When your product handles phone calls for healthcare providers, legal firms, and insurance companies, security isn't a feature you ship in v2. It's the foundation you build on from day one. A single data breach doesn't just lose you a customer — it ends your company.

We made the decision early: every architectural choice, every vendor selection, every integration would be evaluated through a security lens first and a feature lens second. This slowed us down in the first month. It has saved us every month since.

Data handling principles

Customer data is never used to train AI models. This is not a toggleable setting. It's architectural. Call data flows to OpenAI for real-time processing, but under contractual terms that explicitly prohibit training use.
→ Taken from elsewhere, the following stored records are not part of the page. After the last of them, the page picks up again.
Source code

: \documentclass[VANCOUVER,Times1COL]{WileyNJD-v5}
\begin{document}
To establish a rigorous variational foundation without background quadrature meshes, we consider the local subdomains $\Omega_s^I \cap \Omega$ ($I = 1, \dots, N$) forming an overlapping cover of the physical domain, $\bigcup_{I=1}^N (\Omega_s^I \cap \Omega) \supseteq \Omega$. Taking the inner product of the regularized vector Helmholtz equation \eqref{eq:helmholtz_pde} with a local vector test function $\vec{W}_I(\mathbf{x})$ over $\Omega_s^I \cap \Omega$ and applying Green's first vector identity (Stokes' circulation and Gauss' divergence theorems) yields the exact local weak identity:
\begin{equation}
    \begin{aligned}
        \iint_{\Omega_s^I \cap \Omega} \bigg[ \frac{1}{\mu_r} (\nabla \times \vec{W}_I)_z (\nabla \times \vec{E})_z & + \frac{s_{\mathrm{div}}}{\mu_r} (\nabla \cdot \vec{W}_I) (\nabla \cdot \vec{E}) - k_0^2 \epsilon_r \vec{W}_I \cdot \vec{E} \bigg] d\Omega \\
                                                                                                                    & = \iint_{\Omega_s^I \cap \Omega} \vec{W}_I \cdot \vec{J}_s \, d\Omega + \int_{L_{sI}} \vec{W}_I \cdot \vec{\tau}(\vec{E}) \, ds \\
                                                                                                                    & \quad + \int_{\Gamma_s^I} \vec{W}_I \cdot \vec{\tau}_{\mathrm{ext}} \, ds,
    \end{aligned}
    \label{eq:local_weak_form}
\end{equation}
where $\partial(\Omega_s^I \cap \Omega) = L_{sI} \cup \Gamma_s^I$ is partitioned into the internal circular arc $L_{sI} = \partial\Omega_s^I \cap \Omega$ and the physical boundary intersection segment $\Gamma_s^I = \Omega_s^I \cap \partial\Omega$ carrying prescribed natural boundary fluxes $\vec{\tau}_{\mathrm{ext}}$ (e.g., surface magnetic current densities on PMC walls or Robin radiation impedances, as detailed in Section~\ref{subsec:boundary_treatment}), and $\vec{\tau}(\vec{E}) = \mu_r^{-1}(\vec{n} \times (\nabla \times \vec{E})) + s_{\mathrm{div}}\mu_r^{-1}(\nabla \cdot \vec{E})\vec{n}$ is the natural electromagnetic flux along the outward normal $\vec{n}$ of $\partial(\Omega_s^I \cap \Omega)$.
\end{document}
Customer data is processed and forgotten — never retained by our AI providers for model improvement.

Every sub-processor in our stack is contractually bound through Data Processing Agreements that require:

  • SOC 2 Type II certification
  • AES-256 encryption at rest
  • TLS 1.2+ encryption in transit
  • Incident notification within 24-72 hours
  • Data processing exclusively within the United States

This isn't a checkbox exercise. We audit our sub-processors, review their SOC 2 reports, and maintain a public sub-processor list that customers can review at any time.

HIPAA readiness

Healthcare is one of our largest verticals, and HIPAA compliance isn't optional. Twilio provides HIPAA Business Associate Agreements for voice and SMS data. Our infrastructure is configured for HIPAA compliance from the storage layer up. Call recordings, transcripts, and patient information are encrypted at rest and in transit, with access controls that limit data visibility to authorized users only.

Payment security

Stripe handles all payment processing at PCI DSS Level 1 — the highest level of payment security certification. We never see, store, or process credit card numbers. They flow directly from the customer's browser to Stripe's infrastructure. Even if our entire application were compromised, payment data would be untouchable.

Transparency

We notify customers 30 days before any new sub-processor begins processing their data. Customers can review the change, assess the sub-processor's security posture, and object if they have concerns. Objections go to privacy@getarbol.com and are handled by a human, not an autoresponder.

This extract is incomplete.